Background & Purpose: Diffusion weighted image (DWI) is indispensable in the early diagnosis of acute ischemic stroke. However, DWI cannot always detect an acute ischemic lesion. We investigated the clinical features and outcome of stroke patients without an ischemic lesion on the initial DWI. Subjects & Methods: Among the consecutive 3062 patients with sudden neurological deficits who were admitted to the 7 stroke centers in Fukuoka prefecture Japan within 24 hours after the symptom onset, 1731 patients with neurological deficits duration of 24 hours or more and pre-stroke modified Rankin scale (mRS) of 0 or 1 were included in the present study.

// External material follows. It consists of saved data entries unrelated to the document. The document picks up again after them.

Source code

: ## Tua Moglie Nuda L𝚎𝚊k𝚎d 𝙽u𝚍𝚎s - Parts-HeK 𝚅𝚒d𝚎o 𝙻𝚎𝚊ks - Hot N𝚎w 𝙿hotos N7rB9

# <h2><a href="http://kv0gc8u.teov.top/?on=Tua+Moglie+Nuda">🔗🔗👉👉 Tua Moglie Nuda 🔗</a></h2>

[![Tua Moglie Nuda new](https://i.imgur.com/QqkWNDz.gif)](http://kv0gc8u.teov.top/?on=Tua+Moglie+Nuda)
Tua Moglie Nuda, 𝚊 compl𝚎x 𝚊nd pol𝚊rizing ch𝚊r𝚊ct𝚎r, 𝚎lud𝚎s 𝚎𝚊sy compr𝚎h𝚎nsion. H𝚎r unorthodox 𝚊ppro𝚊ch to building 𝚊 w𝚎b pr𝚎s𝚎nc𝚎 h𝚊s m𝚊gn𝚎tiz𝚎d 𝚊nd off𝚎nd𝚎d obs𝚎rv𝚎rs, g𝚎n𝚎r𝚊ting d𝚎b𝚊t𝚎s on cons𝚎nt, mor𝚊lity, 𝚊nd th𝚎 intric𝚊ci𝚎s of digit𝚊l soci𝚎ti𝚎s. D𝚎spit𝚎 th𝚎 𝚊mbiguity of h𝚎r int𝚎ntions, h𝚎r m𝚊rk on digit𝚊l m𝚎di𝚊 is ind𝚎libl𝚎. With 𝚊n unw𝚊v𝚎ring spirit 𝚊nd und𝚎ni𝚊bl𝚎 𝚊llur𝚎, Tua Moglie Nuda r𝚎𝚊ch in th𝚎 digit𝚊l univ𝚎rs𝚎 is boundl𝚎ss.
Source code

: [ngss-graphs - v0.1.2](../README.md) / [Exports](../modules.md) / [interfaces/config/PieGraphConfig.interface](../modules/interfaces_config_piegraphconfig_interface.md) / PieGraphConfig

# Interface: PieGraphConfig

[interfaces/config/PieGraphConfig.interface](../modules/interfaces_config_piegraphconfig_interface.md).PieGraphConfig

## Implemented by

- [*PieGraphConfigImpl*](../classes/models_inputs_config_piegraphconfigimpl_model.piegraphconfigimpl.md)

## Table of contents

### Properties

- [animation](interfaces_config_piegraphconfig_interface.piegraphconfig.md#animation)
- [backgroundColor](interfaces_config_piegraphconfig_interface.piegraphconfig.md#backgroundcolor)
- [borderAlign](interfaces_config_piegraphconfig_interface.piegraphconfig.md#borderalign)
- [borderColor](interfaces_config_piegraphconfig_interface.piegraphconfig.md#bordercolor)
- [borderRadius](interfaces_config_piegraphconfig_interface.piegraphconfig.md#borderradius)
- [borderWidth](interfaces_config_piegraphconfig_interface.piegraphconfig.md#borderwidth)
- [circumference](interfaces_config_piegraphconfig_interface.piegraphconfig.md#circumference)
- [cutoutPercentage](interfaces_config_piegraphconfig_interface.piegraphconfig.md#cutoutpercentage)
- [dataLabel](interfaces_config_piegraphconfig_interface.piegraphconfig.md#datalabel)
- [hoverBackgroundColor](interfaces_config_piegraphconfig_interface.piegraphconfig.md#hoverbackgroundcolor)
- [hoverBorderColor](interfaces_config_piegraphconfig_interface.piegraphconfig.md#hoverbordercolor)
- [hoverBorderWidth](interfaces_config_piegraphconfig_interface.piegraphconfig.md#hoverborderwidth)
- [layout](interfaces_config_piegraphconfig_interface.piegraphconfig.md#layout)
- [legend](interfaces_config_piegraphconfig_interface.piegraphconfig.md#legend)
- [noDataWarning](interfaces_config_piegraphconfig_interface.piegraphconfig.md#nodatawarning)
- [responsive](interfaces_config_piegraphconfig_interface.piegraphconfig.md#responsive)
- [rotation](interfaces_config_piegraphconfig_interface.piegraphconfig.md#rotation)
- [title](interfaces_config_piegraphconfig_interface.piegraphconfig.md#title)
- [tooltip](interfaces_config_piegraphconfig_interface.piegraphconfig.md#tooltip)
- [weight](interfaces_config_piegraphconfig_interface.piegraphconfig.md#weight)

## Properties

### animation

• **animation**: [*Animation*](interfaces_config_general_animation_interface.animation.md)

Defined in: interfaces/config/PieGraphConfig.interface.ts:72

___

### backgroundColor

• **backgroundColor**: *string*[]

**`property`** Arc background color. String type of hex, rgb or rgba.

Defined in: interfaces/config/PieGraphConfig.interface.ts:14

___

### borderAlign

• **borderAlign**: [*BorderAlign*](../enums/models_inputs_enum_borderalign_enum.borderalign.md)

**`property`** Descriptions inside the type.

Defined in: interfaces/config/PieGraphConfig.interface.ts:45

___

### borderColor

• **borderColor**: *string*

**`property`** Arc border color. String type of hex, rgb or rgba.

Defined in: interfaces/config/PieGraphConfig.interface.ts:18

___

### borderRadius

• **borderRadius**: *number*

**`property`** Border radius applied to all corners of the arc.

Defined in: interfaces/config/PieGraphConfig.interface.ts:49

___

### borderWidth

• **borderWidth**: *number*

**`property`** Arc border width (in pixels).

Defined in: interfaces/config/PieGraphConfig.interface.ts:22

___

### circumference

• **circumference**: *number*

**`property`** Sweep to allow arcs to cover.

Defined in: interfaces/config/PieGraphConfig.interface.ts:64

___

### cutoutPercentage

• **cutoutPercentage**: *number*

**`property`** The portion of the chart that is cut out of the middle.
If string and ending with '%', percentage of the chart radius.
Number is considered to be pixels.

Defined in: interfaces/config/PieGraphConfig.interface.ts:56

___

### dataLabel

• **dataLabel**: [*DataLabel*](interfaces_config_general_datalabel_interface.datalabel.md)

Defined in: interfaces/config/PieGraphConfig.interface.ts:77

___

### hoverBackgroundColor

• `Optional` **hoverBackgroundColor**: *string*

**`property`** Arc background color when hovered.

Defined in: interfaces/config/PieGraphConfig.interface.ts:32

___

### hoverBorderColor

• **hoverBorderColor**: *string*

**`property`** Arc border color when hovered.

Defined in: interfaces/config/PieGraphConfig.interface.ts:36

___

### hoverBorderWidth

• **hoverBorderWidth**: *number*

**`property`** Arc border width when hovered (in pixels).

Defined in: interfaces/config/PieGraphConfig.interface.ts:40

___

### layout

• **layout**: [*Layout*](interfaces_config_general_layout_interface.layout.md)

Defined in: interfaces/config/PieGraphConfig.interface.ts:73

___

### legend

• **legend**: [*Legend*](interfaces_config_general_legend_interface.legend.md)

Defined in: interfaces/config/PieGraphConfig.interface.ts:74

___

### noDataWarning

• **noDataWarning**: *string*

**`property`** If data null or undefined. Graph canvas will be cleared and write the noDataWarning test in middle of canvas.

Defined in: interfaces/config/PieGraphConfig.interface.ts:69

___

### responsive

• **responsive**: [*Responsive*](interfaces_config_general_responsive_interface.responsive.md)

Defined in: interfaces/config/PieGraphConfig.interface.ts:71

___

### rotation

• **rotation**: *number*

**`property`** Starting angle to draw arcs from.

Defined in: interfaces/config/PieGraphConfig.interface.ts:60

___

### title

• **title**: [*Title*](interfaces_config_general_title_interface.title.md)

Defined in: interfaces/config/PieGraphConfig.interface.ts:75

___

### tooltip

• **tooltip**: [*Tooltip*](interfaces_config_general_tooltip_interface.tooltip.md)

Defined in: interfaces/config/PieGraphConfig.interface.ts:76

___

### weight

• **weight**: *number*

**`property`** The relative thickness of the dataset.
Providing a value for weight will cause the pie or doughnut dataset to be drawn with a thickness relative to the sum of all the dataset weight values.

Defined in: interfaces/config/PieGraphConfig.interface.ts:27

All patients underwent MRI studies including DWI. We investigated clinical features, a neurological deterioration (a NIHSS score worsening of ≥1-point), and stroke recurrence. Results: Among 1731 patients, 102 (5.9%) had no ischemic lesions on DWI (DWI-negative Group), and other 1629 had ischemic lesions on DWI (DWI-positive Group). Atrial fibrillation (16.7% vs 29.2%, p=0.0064) and intracranial or extracranial cerebral artery stenosis of ≥50% in diameter (16.7% vs 36.3%, p<0.0001) were less frequent, and the initial NIH stroke scale score was lower (3.2±2.8 vs 5.8±5.9, p<0.0001) in the DWI-negative than the DWI-positive Group. Analysis on 285 patients who underwent transesophageal echocardiography (TEE), there was no significant differences in the frequency of complicated aortic arch lesions or patent foramen ovale between both groups. Stroke recurrence during the hospital days was relatively less frequent in the DWI-negative than the DWI-positive Group (2.9% vs 4.2%), however, stroke recurrence during 3 months after the onset was relatively more frequent in the DWI-negative than the DWI-positive Group (7.8% vs 6.2%). A good outcome (modified Rankin scale of 0 or 1) on 3 months after the onset was more frequent in the DWI-negative than the DWI-positive Group (73.1% vs 57.7%, p=0.0035). Conclusions: Although a good outcome was more frequent in the DWI-negative than the DWI-positive Group, a stroke recurrence was not rare in the DWI-negative Group. Evaluations for the etiology of stroke, such as TEE, were required even in the stroke patients without ischemic lesions on the initial DWI.